When we moved into our 50+ year old house in early 2009, the original driveway was essentially a dirt path down to the garage. The previous owners used to drive around the house (through the back yard) to exit through the back driveway. Over the years, the dirt in the backyard compacted, leading to rainwater flowing right into the driveway and the garage. This is what the front of our garage looked like the day we bought our home:
We were truly challenged to figure out a way to fix this issue. We wanted a dry garage and basement of course but the magnitude of the project overwhelmed us. Unfortunately, the portion around the garage entry and backgard is also considered within a 100′ of a wetland area, thus making the whole project much harder to solve.

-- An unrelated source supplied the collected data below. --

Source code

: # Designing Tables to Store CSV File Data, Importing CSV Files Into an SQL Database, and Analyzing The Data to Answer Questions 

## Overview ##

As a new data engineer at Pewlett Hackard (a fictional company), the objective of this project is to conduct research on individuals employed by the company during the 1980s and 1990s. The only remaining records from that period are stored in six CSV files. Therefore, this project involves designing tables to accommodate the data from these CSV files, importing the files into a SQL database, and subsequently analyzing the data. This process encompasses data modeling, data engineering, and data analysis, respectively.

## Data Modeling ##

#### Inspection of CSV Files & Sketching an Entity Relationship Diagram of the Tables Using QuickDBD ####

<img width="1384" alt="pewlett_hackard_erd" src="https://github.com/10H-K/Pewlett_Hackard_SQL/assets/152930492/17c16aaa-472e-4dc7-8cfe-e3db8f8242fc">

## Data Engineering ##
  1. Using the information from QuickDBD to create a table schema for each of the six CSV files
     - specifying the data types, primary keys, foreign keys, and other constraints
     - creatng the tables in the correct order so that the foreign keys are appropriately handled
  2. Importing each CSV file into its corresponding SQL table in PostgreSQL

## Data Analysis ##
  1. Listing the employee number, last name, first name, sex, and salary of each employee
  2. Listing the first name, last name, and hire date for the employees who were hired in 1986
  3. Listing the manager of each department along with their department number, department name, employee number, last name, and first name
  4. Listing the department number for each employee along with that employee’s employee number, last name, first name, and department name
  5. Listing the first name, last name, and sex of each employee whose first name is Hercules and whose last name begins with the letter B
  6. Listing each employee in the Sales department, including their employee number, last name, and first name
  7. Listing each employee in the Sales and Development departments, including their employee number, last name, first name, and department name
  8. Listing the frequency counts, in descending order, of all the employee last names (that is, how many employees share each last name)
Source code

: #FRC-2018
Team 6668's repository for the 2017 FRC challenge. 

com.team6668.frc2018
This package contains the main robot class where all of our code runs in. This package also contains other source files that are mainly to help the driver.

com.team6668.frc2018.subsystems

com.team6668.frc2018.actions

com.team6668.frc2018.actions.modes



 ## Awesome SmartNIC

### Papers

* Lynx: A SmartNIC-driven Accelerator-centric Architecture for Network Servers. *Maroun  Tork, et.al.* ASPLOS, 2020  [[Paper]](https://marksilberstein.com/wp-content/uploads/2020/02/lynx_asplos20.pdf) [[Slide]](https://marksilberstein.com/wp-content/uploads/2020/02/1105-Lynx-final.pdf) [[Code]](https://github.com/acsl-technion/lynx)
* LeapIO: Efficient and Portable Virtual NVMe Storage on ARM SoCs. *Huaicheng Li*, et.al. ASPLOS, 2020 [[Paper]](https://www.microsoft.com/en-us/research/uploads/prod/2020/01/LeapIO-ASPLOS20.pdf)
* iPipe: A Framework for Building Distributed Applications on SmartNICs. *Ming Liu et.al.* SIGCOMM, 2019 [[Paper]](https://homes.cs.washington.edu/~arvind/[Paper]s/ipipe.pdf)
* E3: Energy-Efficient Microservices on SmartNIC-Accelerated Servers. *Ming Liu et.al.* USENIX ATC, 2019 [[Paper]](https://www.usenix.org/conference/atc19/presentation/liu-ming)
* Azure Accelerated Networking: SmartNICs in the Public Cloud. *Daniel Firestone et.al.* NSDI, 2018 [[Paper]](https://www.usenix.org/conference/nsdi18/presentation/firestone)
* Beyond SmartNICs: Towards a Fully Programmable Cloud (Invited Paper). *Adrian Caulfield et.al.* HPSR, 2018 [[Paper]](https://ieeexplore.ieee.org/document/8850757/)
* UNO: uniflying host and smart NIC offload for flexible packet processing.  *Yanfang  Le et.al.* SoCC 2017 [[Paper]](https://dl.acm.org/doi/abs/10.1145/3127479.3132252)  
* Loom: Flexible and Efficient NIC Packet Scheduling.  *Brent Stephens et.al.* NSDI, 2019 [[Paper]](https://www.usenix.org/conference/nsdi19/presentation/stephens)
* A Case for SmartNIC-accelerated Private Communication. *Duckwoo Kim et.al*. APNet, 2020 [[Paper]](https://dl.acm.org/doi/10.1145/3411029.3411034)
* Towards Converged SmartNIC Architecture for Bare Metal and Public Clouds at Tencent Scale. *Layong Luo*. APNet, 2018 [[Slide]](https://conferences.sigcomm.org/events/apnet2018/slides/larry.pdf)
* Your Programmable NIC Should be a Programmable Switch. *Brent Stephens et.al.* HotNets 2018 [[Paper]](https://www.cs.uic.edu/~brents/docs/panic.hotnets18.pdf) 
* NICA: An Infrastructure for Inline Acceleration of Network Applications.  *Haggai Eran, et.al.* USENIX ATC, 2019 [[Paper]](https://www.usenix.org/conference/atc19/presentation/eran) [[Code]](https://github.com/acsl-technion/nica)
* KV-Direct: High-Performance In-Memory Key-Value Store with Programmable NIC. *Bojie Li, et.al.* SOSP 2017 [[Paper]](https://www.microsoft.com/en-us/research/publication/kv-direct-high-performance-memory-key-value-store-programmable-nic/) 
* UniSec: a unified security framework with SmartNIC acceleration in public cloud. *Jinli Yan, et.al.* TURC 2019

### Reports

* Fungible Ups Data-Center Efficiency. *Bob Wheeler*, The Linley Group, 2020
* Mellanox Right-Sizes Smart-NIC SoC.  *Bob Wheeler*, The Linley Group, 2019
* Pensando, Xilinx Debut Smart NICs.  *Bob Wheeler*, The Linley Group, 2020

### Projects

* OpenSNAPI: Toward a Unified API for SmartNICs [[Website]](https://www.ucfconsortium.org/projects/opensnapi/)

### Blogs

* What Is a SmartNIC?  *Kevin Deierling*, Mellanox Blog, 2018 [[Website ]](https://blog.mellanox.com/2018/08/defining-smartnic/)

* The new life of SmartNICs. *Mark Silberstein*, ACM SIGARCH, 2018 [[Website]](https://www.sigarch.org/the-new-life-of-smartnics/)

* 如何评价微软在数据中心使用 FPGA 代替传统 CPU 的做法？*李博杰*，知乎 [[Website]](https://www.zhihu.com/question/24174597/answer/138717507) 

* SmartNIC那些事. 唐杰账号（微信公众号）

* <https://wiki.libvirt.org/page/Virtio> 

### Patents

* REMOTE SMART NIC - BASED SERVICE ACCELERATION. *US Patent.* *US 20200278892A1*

In spring 2009 we decided to add gravel on top of the current driveway so we did not need any special approval from the conservation commission. We hired a contractor who slightly graded our driveway and added gravel. The result looked nice and we hoped it would solve our water issue in the garage/basement.
The winter in 2009 was really rough with tons of snow and rain. And then the unthinkable happened – in January of 2010 we were “under water”. The garage was partway flooded, the driveway was totally under water, and we had 1/2″ water in our basement! We learned to use sump pumps in the basement and seal cracks in the floors, but knew that this was only a “band-aid” to solve the current water problem. We were truly frustrated and felt we were in over our heads with the house. Instead of spending our savings on “nice” renovations, we had to spend it on more foundational issues we did not count on (or budget)!
We called our contractor who had installed the gravel and tried to find a solution to our problem. We brainstormed from installing an in-ground rainwater tank (wetland issue?), installing pipes into the woods to pump water away from the house (too many ledges in the yard), to even building a garage in the back of the house (too expensive!). As we had the wetlands to think of, we hired an engineer who could help us find a solution that we could eventually implement.
In the end, we decided to grade part of the back-yard so the rainwater would flow naturally towards the woods, grade the driveway (in miniscule inches) away from the garage (as the bottom of the driveway is almost at the lowest point – this was truly a science), and add a trench at the end of the driveway (beginning of back-yard) to drain excess water. We had to inform all kinds of neighbors that we’ll make adjustments near the wetland area, show up in front of the conservation commission several times to state our case, and pay all kinds of fees of course. After some minor changes to the size/depth of the trench, we finally received approval to go ahead.
Our contracter was a fantastic guy who overcame all kinds of “roadblocks” such as several boulders and stubborn tree stumps to deliver a quality job. My husband started to hack on this tree stump in summer time already – little by little he made it smaller but we needed the help of our contractor to finally remove one piece of the root.
We also had several surpise boulders our contractor had to remove. We had the problem to find spots for these big rocks!
Before adding the asphalt, our contractor graded the driveway and added/removed gravel/dirt where needed.
The trench has gone through some transformation since it was built. Here is the version 9 month after the trench was dug (btw, behind the tree with the flowers starts the 50′ wetland area):
Here after Hurricane Irene (August 2011). Our children like to drive our boat in our little “pond” and to my absolute horror, love to splash in the brown water in summer time <ugh>!:
To date (January 2013) the water drains well into the trench and so far we have not had any flooding in our garage or basement. I am not sure if this is due to all the improvements we have made, or that we were lucky and have not had such a bad winter such as in 2009. We are hoping that we are done with all the drainage issues in our driveway and can focus on beautifying the rest of our home.
My only dilemma now is, WHAT are we going to do with this “hole in our backyard”?? In summer it’s very dry, in winter filled with water…. We welcome your ideas :).